GLKTextureInfo *grass = [GLKTextureLoader textureWithCGImage:[UIImage imageNamed:@"grass_01.jpg"].CGImage options:nil error:nil];
NSError *error;
GLKTextureInfo *dirt = [GLKTextureLoader textureWithCGImage:[UIImage imageNamed:@"dirt_01.jpg"].CGImage options:nil error:&error];
glEnable(GL_TEXTURE_2D);
glBindTexture(GL_TEXTURE_2D, grass.name);
glTexParameterf(GL_TEXTURE_2D, GL_TEXTURE_WRAP_S, GL_REPEAT);
glTexParameterf(GL_TEXTURE_2D, GL_TEXTURE_WRAP_T, GL_REPEAT);
glBindTexture(GL_TEXTURE_2D, dirt.name);
glTexParameterf(GL_TEXTURE_2D, GL_TEXTURE_WRAP_S, GL_REPEAT);
glTexParameterf(GL_TEXTURE_2D, GL_TEXTURE_WRAP_T, GL_REPEAT);
在GLKTextureInfo创建后,使用glTexParameterf(GL_TEXTURE_2D, GL_TEXTURE_WRAP_S, GL_REPEAT);配置它们支持重复贴图。
多重贴图
为了使地形看起来更加自然,我添加了草和泥土两种贴图,并为地形编写了新的fragment shader。
precision highp float;
varying vec3 fragPosition;
varying vec3 fragNormal;
varying vec2 fragUV;
uniform float elapsedTime;
uniform vec3 lightDirection;
uniform mat4 normalMatrix;
uniform sampler2D grassMap;
uniform sampler2D dirtMap;
void main(void) {
vec3 normalizedLightDirection = normalize(-lightDirection);
vec3 transformedNormal = normalize((normalMatrix * vec4(fragNormal, 1.0)).xyz);
float diffuseStrength = dot(normalizedLightDirection, transformedNormal);
diffuseStrength = clamp(diffuseStrength, 0.0, 1.0);
vec3 diffuse = vec3(diffuseStrength);
vec3 ambient = vec3(0.3);
vec4 finalLightStrength = vec4(ambient + diffuse, 1.0);
vec4 grassColor = texture2D(grassMap, fragUV);
vec4 dirtColor = texture2D(dirtMap, fragUV);
vec4 materialColor = vec4(0.0);
if (fragPosition.y <= 30.0) {
materialColor = dirtColor;
} else if (fragPosition.y > 30.0 && fragPosition.y < 60.0) {
float dirtFactor = (60.0 - fragPosition.y) / 30.0;
materialColor = dirtColor * dirtFactor + grassColor * (1.0 - dirtFactor);
} else {
materialColor = grassColor;
}
gl_FragColor = vec4(materialColor.rgb * finalLightStrength.rgb, 1.0);
}
增加了两个纹理uniform sampler2D grassMap; uniform sampler2D dirtMap;,y坐标小于30使用泥土的贴图,30到60使用泥土和草混合,高于60使用草贴图。地形在绘制时同时绑定这两种贴图。
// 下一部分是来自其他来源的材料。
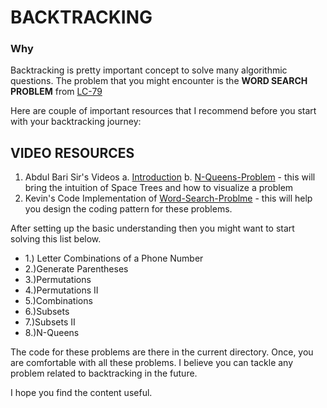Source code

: # BACKTRACKING

### Why

Backtracking is pretty important concept to solve many algorithmic questions. The problem that you might encounter is the **WORD SEARCH PROBLEM** from [LC-79](https://leetcode.com/problems/word-search/)

Here are couple of important resources that I recommend before you start with your backtracking journey:

## VIDEO RESOURCES

1. Abdul Bari Sir's Videos
   a. [Introduction](https://www.youtube.com/watch?v=DKCbsiDBN6c)
   b. [N-Queens-Problem](https://www.youtube.com/watch?v=xFv_Hl4B83A) - this will bring the intuition of Space Trees and how to visualize a problem
2. Kevin's Code Implementation of [Word-Search-Problme](https://www.youtube.com/watch?v=vYYNp0Jrdv0) - this will help you design the coding pattern for these problems.

After setting up the basic understanding then you might want to start solving this list below.

- 1.) Letter Combinations of a Phone Number
- 2.)Generate Parentheses
- 3.)Permutations
- 4.)Permutations II
- 5.)Combinations
- 6.)Subsets
- 7.)Subsets II
- 8.)N-Queens

The code for these problems are there in the current directory. Once, you are comfortable with all these problems. I believe you can tackle any problem related to backtracking in the future.

I hope you find the content useful.

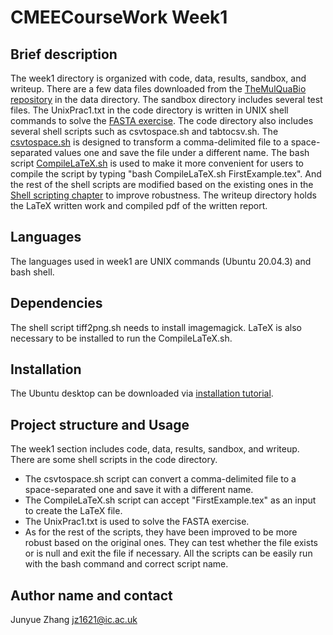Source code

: # CMEECourseWork Week1
## Brief description
The week1 directory is organized with code, data, results, sandbox, and writeup. There are a few data files downloaded from the [TheMulQuaBio repository](https://github.com/mhasoba/TheMulQuaBio) in the data directory. 
The sandbox directory includes several test files.
The UnixPrac1.txt in the code directory is written in UNIX shell commands to solve the [FASTA exercise](https://mhasoba.github.io/TheMulQuaBio/notebooks/01-Unix.html#fasta-exercise). The code directory also includes several shell scripts such as csvtospace.sh and tabtocsv.sh.
The [csvtospace.sh](https://mhasoba.github.io/TheMulQuaBio/notebooks/02-ShellScripting.html#a-new-shell-script) is designed to transform a comma-delimited file to a space-separated values one and save the file under a different name. 
The bash script [CompileLaTeX.sh](https://mhasoba.github.io/TheMulQuaBio/notebooks/04-LaTeX.html#first-latex-example) is used to make it more convenient for users to compile the script by typing "bash CompileLaTeX.sh FirstExample.tex".
And the rest of the shell scripts are modified based on the existing ones in the [Shell scripting chapter](https://mhasoba.github.io/TheMulQuaBio/notebooks/02-ShellScripting.html#a-useful-shell-scripting-example) to improve robustness.
The writeup directory holds the LaTeX written work and compiled pdf of the written report.
## Languages
The languages used in week1 are UNIX commands (Ubuntu 20.04.3) and bash shell.

## Dependencies
The shell script tiff2png.sh needs to install imagemagick. LaTeX is also necessary to be installed to run the CompileLaTeX.sh.

## Installation
The Ubuntu desktop can be downloaded via [installation tutorial](https://ubuntu.com/tutorials/install-ubuntu-desktop#1-overview).

## Project structure and Usage
The week1 section includes code, data, results, sandbox, and writeup. There are some shell scripts in the code directory. 
+ The csvtospace.sh script can convert a comma-delimited file to a space-separated one and save it with a different name. 
+ The CompileLaTeX.sh script can accept "FirstExample.tex" as an input to create the LaTeX file.
+ The UnixPrac1.txt is used to solve the FASTA exercise. 
+ As for the rest of the scripts, they have been improved to be more robust based on the original ones. They can test whether the file exists or is null and exit the file if necessary.
All the scripts can be easily run with the bash command and correct script name.

## Author name and contact
Junyue Zhang jz1621@ic.ac.uk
- (void)draw:(GLContext *)glContext {
glEnable(GL_CULL_FACE);
glCullFace(GL_BACK);
glFrontFace(GL_CCW);
[glContext setUniformMatrix4fv:@"modelMatrix" value:self.modelMatrix];
bool canInvert;
GLKMatrix4 normalMatrix = GLKMatrix4InvertAndTranspose(self.modelMatrix, &canInvert);
[glContext setUniformMatrix4fv:@"normalMatrix" value:canInvert ? normalMatrix : GLKMatrix4Identity];
[glContext bindTexture:self.grassTexture to:GL_TEXTURE0 uniformName:@"grassMap"];
[glContext bindTexture:self.dirtTexture to:GL_TEXTURE1 uniformName:@"dirtMap"];
for (GLGeometry * geometry in self.terrainMeshStrips) {
[glContext drawGeometry:geometry];
}
}
因为地形需要使用不一样的Fragment Shader,所以在ViewController中为Terrain生成新的GLContext。
- (void)createTerrain {
NSString *vertexShaderPath = [[NSBundle mainBundle] pathForResource:@"vertex" ofType:@".glsl"];
NSString *fragmentShaderPath = [[NSBundle mainBundle] pathForResource:@"frag_terrain" ofType:@".glsl"];
GLContext *terrainContext = [GLContext contextWithVertexShaderPath:vertexShaderPath fragmentShaderPath:fragmentShaderPath];
GLKTextureInfo *grass = [GLKTextureLoader textureWithCGImage:[UIImage imageNamed:@"grass_01.jpg"].CGImage options:nil error:nil];
NSError *error;
GLKTextureInfo *dirt = [GLKTextureLoader textureWithCGImage:[UIImage imageNamed:@"dirt_01.jpg"].CGImage options:nil error:&error];
glEnable(GL_TEXTURE_2D);
glBindTexture(GL_TEXTURE_2D, grass.name);
glTexParameterf(GL_TEXTURE_2D, GL_TEXTURE_WRAP_S, GL_REPEAT);
glTexParameterf(GL_TEXTURE_2D, GL_TEXTURE_WRAP_T, GL_REPEAT);
glBindTexture(GL_TEXTURE_2D, dirt.name);
glTexParameterf(GL_TEXTURE_2D, GL_TEXTURE_WRAP_S, GL_REPEAT);
glTexParameterf(GL_TEXTURE_2D, GL_TEXTURE_WRAP_T, GL_REPEAT);
UIImage *heightMap = [UIImage imageNamed:@"terrain_01.jpg"];
Terrain *terrain = [[Terrain alloc] initWithGLContext:terrainContext heightMap:heightMap size:CGSizeMake(500, 500) height:100 grass:grass dirt:dirt];
terrain.modelMatrix = GLKMatrix4MakeTranslation(-250, 0, -250);
[self.objects addObject:terrain];
}
到此,绘制地形就介绍完了。如果读者有兴趣,可以去网上下载更多的灰度地形图来尝试,使用简单的材料生成复杂的地形模型算是绘制地形最有魅力的一面了吧。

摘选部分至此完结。